The film has been noted by critics as the best in the Coen brothers’ filmography as it defies narrative structure, poses thoughts of morality into the audience watching and creates memorable characters. One of which we are going to discuss today, Anton Chigurh, the antagonist of the film.
Portrayed by Javier Bardem, Anton Chigurh is the hitman who has been hired to retrieve the money that Llewelyn stumbled upon in the drug deal gone wrong. On a base level, he provides the conflict to keep the narrative moving which is the role of the antagonist. But the nuance of him from the classic storybook villain is that Llewelyn isn’t his mortal enemy that he must destroy once and for all such as the likes of Clark Kent and Lex Luthor. He’s just a part of his job.
The film opens with Chigurh being arrested, with the officer detailing over a radio the weapon that he uses – a captive bolt pistol. While waiting in the station, the audience can see him handcuffed in the background while the officer calls in his arrest before he slowly moves forward and strangles the officer to death with the handcuffs. Straight away, the audience are given an insight into two things – his strength and his lack of regard for human life. He doesn’t have anything in mind aside from the job that has to be done and everyone that gets in the way of that is just collateral damage.

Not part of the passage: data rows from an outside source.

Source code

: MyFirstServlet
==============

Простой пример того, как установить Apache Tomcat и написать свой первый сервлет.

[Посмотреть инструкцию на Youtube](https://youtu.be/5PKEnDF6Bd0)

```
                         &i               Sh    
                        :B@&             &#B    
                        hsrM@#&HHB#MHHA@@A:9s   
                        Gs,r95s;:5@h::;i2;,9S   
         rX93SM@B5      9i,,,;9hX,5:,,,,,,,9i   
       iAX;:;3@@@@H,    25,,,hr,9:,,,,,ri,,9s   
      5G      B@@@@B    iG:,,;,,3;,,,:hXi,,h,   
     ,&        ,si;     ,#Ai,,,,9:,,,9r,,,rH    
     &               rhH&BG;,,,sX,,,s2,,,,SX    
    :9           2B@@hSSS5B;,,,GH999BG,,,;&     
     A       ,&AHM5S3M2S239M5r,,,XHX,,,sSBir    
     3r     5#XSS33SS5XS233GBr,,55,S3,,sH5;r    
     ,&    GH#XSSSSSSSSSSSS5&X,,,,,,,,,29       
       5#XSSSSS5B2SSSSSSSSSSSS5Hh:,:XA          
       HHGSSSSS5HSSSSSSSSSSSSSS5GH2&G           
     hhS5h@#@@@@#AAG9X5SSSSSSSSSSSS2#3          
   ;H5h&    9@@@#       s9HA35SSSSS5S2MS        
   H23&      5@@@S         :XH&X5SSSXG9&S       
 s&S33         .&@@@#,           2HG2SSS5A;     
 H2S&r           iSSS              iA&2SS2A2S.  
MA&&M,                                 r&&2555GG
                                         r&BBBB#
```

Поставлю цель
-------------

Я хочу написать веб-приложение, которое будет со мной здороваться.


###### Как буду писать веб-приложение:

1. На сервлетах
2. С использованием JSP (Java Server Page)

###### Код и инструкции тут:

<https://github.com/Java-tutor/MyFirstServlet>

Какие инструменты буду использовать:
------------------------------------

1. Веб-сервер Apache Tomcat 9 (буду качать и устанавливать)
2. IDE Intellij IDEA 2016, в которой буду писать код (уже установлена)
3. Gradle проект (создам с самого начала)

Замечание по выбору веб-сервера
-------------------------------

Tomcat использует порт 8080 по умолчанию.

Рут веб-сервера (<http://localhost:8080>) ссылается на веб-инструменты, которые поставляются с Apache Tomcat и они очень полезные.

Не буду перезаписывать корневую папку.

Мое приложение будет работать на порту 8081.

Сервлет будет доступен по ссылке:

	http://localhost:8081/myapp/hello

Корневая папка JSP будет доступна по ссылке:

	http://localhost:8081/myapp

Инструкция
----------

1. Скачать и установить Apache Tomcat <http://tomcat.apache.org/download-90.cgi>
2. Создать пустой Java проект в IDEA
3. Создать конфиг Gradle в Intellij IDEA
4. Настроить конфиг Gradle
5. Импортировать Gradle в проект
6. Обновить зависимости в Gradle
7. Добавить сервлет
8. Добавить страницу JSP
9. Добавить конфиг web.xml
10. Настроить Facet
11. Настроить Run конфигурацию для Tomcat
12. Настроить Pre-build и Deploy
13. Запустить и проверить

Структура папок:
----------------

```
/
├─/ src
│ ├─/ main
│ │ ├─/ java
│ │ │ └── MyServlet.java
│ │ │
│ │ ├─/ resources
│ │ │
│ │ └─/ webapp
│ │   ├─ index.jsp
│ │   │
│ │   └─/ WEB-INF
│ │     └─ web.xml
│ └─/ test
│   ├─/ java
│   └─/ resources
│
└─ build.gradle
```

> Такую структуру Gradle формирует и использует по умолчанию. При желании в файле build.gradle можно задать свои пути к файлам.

He is something of a Grim Reaper who believes himself to be fully tasked with ridding the world of what he believes to be not worth saving. However, the scariest part of that is that he leaves it up to his decision or fate in order to decide who gets to live. One of his most famous ‘bits’ is if the morality in the situation is in the air and he hasn’t been specifically tasked with killing the person, but they do stand in the way of what he needs to get done, he flips a coin and leaves it up to fate. For others, they are killed instantly which shows just how unpredictable he truly is.
The narrative structure in No Country For Old Men is something that can be equally analysed and I no doubt will write another post on that some day but I do want to touch briefly on how it plays into the character of Anton. The film is book-ended by Ed Tom Bell’s musings on the way that the world is changing and growing more violent; but whereas the film closes with him in-shot, it opens with him speaking over the top of Chigurh’s arrest which leads onto his first on-screen murder.
This is important because it gives the audience insight that Moss and Bell don’t have, raising the stakes higher than before. Every interaction that Chigurh has with someone is automatically made more tense as the audience are aware of what he is capable of. The iconic gas station scene which is undoubtedly the best scene in the film would have been completely altered if the narrative structure had been changed. If the film had opened with Moss finding the money and being aware that someone could come after him, the threat would be somewhat empty. But by putting two and two together, the audience knows that Chigurh is the one after him even if it isn’t explicitly said through exposition until later in the film.
McCarthy’s antagonists often fall into the category of an unstoppable evil which Chigurh fits perfectly into – even though we see him wounded, he is almost like a man made of metal as he doesn’t seem to be too affected by his injuries. But the Coen brothers wanted him to be more than that and avoid him being one-dimensional which I think they do perfectly through subtle moments. Yes, the audience knows that he is unstoppable but they also know that he is particular about his boots from how he always checks that they’re clean after a kill. He doesn’t like people who don’t work hard for what they get, shown in the gas station scene where the owner reveals he married into the business. Most importantly, he’s a man of his word; even when that word was given to a dead man.
Overall, the awards that Javier Bardem won for his portrayal of Anton Chigurh are well deserved as he is one of the most enigmatic antagonists I have ever seen in a film. He brings a new option for screenwriters when writing antagonists, presenting new ways to be threatening while not being a cackling presence in the background. The juxtaposition of Bardem’s Chigurh and Bardem’s Salazar is insane when it comes to creating a villain, even though he plays them both with gusto. While I’m not normally a fan of the Coen brothers, I thoroughly enjoyed this film and will certainly be writing more analyses of it in the future. My star rating is only 4 due to the graphic nature of the film which I felt was too much in places as they showed their ability to masterfully tell the story without too much gore.